Omdat er meer kandidaten zijn dan plaatsen in het Algemeen Bestuur van GroenLinks, blijft het tot het laatste moment spannend of mijn voordracht ook door het congres wordt overgenomen. Een aantal kandidaten dat niet is voorgedragen is namelijk hard aan het lobbyen. Dat juich ik overigens ook toe: als je je bestuursleden democratisch wilt laten benoemen op een congres, dan moet er ook wat te kiezen zijn. En waar iets te kiezen valt, hoort campagne gevoerd te worden. Ik doe dat vooral via mijn website www.selcuk.nl.

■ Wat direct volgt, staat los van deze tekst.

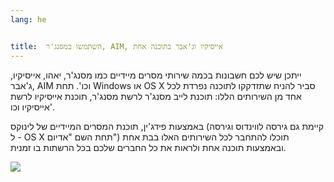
 ```yaml
---
lang: he


title:  השתמשו במסנג'ר, AIM, אייסיקיו וג'אבר בתוכנה אחת 
---
```


 ייתכן שיש לכם חשבונות בכמה שירותי מסרים מיידיים כמו מסנג'ר, יאהו, אייסיקיו, ג'אבר, AIM וכו'. תחת Windows או OS X סביר להניח שתזדקקו לתוכנה נפרדת לכל אחד מן השירותים הללו: תוכנת לייב מסנג'ר לרשת מסנג'ר, תוכנת אייסיקיו לרשת אייסיקיו וכו'. 

 באמצעות פידג'ין, תוכנת המסרים המיידיים של לינוקס (קיימת גם גירסה לווינדוס וגירסה ל - OS X תחת השם "אדיום") תוכלו להתחבר לכל השירותים האלו בבת אחת ובאמצעות תוכנה אחת ולראות את כל החברים שלכם בכל הרשתות בו זמנית. 

<img src="Images/gaim_im_services.png" />





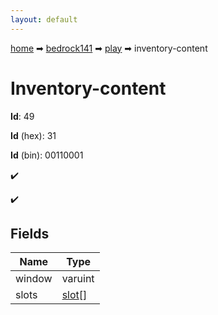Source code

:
 ```yaml
---
layout: default
---
```


[home](/) ➡ [bedrock141](/protocol/bedrock141) ➡ [play](/protocol/bedrock141/play) ➡ inventory-content

# Inventory-content

**Id**: 49

**Id** (hex): 31

**Id** (bin): 00110001

✔️

✔️

## Fields

Name | Type
---|---
window | varuint
slots | [slot](/protocol/bedrock141/types/slot)[]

De videoboodschap was bedoelt om op het laatste moment nog wat extra aandacht voor mijn kandidatuur te krijgen. Maar het was tevens een reactie op de ‘onafhankelijkheidsverklaring’ van Geert Wilders (zie web-log ma 14 mrt. 2005. Wilders verklaart zich in dat 21 kantjes tellende oerconservatieve document onafhankelijk van de Haagse politieke elite. Hij verklaart zich ook onafhankelijk van oude politieke partijen. In mijn ‘afhankelijkheidsverklaring’ die ik precies het tegenovergestelde: ik verklaar mij afhankelijk van GroenLinks. Een goede visie op maatschappelijke ontwikkelingen kun je immers niet in je eentje formuleren: daar heb je een partij voor nodig waarin discussies open gevoerd worden, waarin leden actief worden betrokken bij de meningsvorming. Wilders mag het wat mij betreft in z’n eentje doen: ik werk liever samen met gelijkgezinden binnen ‘mijn’ politieke partij.